NYU Professor Jonathan David Haidt, in his article Why the Past 10 years of American Life Have Been Uniquely Stupid” lays out a compelling argument for how digital media has driven us to partisan stalemate. It is a very long read, but well worth the time.

The article goes through the history of social media, from the mid-1990s forward. Early on we see the great good it held in providing a sense of connection with family and friends flung far and wide across the country if not the world. But social media is a tool. Like any tool if can do great good and it can do great harm. The good it sprung in the form of community connection took a turn for the worse as Algorithms designed to get “clicks” began promoting more extreme content for the purpose of getting those clicks from the target recipient. The more provocative the headline, the more likely the click, for example.

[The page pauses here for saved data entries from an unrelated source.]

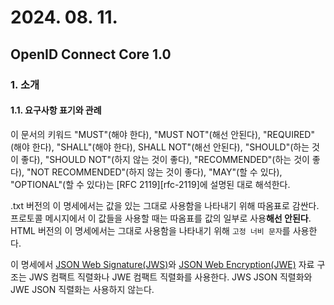 # 2024. 08. 11.

## OpenID Connect Core 1.0

### 1. 소개

#### 1.1. 요구사항 표기와 관례

이 문서의 키워드 "MUST"(해야 한다), "MUST NOT"(해선 안된다), "REQUIRED"(해야 한다), "SHALL"(해야 한다), SHALL NOT"(해선 안된다),  "SHOULD"(하는 것이 좋다), "SHOULD NOT"(하지 않는 것이 좋다), "RECOMMENDED"(하는 것이 좋다), "NOT RECOMMENDED"(하지 않는 것이 좋다), "MAY"(할 수 있다), "OPTIONAL"(할 수 있다)는 [RFC 2119][rfc-2119]에 설명된 대로 해석한다.

.txt 버전의 이 명세에서는 값을 있는 그대로 사용함을 나타내기 위해 따옴표로 감싼다. 프로토콜 메시지에서 이 값들을 사용할 때는 따옴표를 값의 일부로 사용**해선 안된다**. HTML 버전의 이 명세에서는 그대로 사용함을 나타내기 위해 `고정 너비 문자`를 사용한다.

이 명세에서 [JSON Web Signature(JWS)][rfc-7515]와 [JSON Web Encryption(JWE)][rfc-7516] 자료 구조는 JWS 컴팩트 직렬화나 JWE 컴팩트 직렬화를 사용한다. JWS JSON 직렬화와 JWE JSON 직렬화는 사용하지 않는다.



[rfc-7515]: https://www.rfc-editor.org/rfc/rfc7515.html
[rfc-7516]: https://www.rfc-editor.org/rfc/rfc7516.html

Professor Haidt references what is called The Hidden Tribes Study, which categorizes Americans into 7 groupings. On each end are small, yet extreme groups called “Progressive Activists” and “Devoted Conservatives” representing 8% and 6% of the sample, respectively. 70% of Progressive Activists had shared political content while 56% of the Devoted Conservatives had done the same. In short, 14% of the population dominates social media feeds with the most strident of commentary and opinion.

(Note: Pew Research has a similar study that segments the electorate into 9, rather than 7, classifications that can be found here.)

So what does this mean?

The hidden tribes sample of 8,000 people lists 4 categories as what it called “The Exhausted Majority” comprising 67% of the population. Two thirds of us are tired of the rhetoric wars, yet each party tilts further and further towards the extreme viewpoints based on how these single digit populations dominant social media. This division is further re-enforced by narrow casted media outlets aimed to court and retain viewership. People within these groups have become increasingly reticent to challenge the prevailing viewpoint of their “Tribe.” It is in this way that our institutions, per Professor Haidt, have become stupid. We are not refining our thinking. We are not brokering compromise. We are digging in and battling. Stalemate at a time in our history when we have to explore new policy solutions for the rapidly accelerating digital economy in this country.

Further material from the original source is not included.